UNITED STATES OF AMERICA, Plaintiff,
v.
JAMAR LEWIS, Defendant.



The opinion of the court was delivered by: MARIAN W. PAYSON, Magistrate Judge

DECISION & ORDER

The defendant Jamar Lewis was arrested on June 8, 2005, and charged in a criminal complaint dated June 7, 2005 with narcotics distribution and narcotics conspiracy, in violation of 21 U.S.C. §§ 841(a)(1) and 846. The charges arise from alleged activities during the period December 2004 to June 2005.

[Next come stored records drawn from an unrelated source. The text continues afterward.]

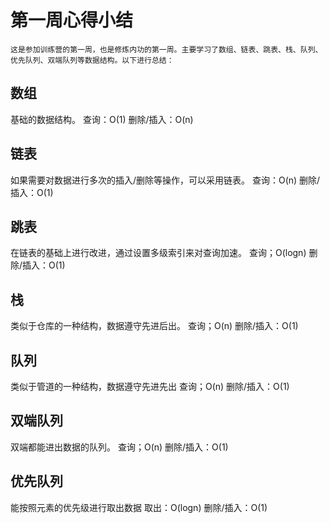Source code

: # 第一周心得小结
    这是参加训练营的第一周，也是修炼内功的第一周。主要学习了数组、链表、跳表、栈、队列、优先队列、双端队列等数据结构。以下进行总结：
## 数组
基础的数据结构。
查询：O(1) 删除/插入：O(n)
## 链表
如果需要对数据进行多次的插入/删除等操作，可以采用链表。
查询：O(n) 删除/插入：O(1)
## 跳表
在链表的基础上进行改进，通过设置多级索引来对查询加速。
查询；O(logn) 删除/插入：O(1)

## 栈
类似于仓库的一种结构，数据遵守先进后出。
查询；O(n) 删除/插入：O(1)
## 队列
类似于管道的一种结构，数据遵守先进先出
查询；O(n) 删除/插入：O(1)
## 双端队列
双端都能进出数据的队列。
查询；O(n) 删除/插入：O(1)
## 优先队列
能按照元素的优先级进行取出数据
取出：O(logn) 删除/插入：O(1)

At the initial appearance on the complaint, counsel for the government moved to detain Lewis on three separate grounds: first, under 18 U.S.C. § 3142(f)(1)(B) because he has been charged with an offense for which the maximum penalty is life imprisonment; second, under 18 U.S.C. § 3142(f)(1)(C) because he has been charged with a narcotics offense under the Controlled Substances Act (21 U.S.C. §§ 801, et seq.) for which the maximum term of imprisonment is 10 years or more; and, third, under 18 U.S.C. § 3142(f)(2)(A) because he poses a serious risk of flight.*fn1 The government alleges that there exist no conditions or combination of conditions that will reasonably assure the appearance of the defendant as required and the safety of the community. This Court's obligation under the Bail Reform Act (18 U.S.C. §§ 3141 et seq.) is to set "the least restrictive . . . condition, or combination of conditions, that . . . will reasonably assure the appearance of the [defendant] as required and the safety of any other person and the community." 18 U.S.C. § 3142(c)(1)(B).

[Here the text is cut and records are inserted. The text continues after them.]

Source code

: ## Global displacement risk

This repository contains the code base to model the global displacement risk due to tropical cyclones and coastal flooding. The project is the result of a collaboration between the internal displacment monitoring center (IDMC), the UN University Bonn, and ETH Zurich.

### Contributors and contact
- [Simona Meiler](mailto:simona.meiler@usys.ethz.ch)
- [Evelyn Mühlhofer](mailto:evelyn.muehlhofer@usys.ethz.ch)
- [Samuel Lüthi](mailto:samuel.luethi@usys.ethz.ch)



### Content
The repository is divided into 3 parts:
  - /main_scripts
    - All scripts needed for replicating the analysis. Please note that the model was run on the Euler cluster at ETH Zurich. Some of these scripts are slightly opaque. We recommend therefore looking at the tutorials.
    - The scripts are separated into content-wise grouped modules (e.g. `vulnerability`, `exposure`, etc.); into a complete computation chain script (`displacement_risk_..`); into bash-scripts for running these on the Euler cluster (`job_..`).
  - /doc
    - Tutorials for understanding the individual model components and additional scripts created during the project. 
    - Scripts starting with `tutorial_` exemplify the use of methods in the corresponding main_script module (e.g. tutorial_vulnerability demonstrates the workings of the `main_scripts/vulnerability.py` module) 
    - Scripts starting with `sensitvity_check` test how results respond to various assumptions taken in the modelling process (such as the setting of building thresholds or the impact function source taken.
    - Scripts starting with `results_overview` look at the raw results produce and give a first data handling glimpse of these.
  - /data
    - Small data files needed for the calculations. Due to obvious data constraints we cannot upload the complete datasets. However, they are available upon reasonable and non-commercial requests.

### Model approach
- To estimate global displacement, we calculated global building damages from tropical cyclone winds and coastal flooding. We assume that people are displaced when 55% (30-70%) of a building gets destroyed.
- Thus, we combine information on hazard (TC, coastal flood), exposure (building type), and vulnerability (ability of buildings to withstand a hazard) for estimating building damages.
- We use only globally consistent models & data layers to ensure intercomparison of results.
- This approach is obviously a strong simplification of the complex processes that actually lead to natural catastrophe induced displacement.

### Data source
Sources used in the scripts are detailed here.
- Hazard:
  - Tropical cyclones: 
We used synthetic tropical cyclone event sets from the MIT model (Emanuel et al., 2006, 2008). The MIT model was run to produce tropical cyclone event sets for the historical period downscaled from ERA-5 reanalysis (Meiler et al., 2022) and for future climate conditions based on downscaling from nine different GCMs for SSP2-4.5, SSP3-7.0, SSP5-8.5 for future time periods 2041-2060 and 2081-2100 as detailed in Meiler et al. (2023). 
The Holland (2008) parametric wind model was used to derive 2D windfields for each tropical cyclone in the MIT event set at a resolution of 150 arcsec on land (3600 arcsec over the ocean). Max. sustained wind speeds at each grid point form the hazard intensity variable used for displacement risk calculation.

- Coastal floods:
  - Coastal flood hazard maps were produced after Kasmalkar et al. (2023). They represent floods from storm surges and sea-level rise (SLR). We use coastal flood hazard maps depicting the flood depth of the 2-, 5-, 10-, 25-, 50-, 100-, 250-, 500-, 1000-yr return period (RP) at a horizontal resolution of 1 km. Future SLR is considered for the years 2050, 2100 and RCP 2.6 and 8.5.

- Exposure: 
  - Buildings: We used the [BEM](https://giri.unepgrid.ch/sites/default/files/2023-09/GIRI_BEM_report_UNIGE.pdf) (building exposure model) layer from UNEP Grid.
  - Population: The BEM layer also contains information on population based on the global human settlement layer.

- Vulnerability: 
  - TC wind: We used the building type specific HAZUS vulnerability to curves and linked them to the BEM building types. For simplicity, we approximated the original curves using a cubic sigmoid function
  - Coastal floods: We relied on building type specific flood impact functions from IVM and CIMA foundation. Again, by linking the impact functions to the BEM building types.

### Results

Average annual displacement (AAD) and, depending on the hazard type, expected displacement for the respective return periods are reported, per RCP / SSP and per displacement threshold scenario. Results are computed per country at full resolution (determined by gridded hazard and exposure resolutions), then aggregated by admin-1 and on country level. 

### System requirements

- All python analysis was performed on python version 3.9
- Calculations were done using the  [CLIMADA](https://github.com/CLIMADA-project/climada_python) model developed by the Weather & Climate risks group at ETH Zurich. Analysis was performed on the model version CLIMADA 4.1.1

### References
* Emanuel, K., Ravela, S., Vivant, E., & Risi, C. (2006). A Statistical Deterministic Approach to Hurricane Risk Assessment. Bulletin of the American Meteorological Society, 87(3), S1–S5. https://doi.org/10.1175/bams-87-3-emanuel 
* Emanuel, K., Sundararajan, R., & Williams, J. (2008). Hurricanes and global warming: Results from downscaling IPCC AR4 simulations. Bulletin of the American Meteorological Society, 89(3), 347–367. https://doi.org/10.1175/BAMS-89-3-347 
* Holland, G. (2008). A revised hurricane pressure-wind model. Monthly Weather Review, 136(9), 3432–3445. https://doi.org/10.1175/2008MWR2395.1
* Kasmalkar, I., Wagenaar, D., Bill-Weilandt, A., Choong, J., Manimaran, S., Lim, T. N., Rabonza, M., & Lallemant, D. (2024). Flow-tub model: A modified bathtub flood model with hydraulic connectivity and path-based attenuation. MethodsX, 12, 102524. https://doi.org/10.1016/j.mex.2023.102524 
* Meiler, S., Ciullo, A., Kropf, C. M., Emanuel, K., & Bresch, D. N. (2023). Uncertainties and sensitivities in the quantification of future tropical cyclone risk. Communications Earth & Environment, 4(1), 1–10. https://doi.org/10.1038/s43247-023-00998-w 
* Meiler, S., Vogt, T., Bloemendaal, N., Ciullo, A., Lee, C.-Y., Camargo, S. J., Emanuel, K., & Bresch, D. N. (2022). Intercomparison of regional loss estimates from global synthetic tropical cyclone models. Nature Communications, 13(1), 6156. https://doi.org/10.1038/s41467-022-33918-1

  This case also gives rise to a statutory presumption under 18 U.S.C. § 3142(e) that there are no conditions or combination of conditions which will both assure the appearance of the defendant as required and the safety of the community. Congress has determined that a presumption of detention should arise in certain cases, namely, where the court finds there is probable cause to believe that the defendant has committed a federal drug offense under the Controlled Substance Act for which a maximum prison term of 10 years or more is prescribed. See 18 U.S.C. § 3142(e). If the defendant has been indicted, that indictment satisfies the requirement of a probable cause finding. United States v. Contreras, 776 F.2d 51, 54-55 (2d Cir. 1985). If the defendant has not been indicted, the court must determine whether probable cause exists. If so, the government may rely on the presumption; if not, then no presumption of detention shall exist.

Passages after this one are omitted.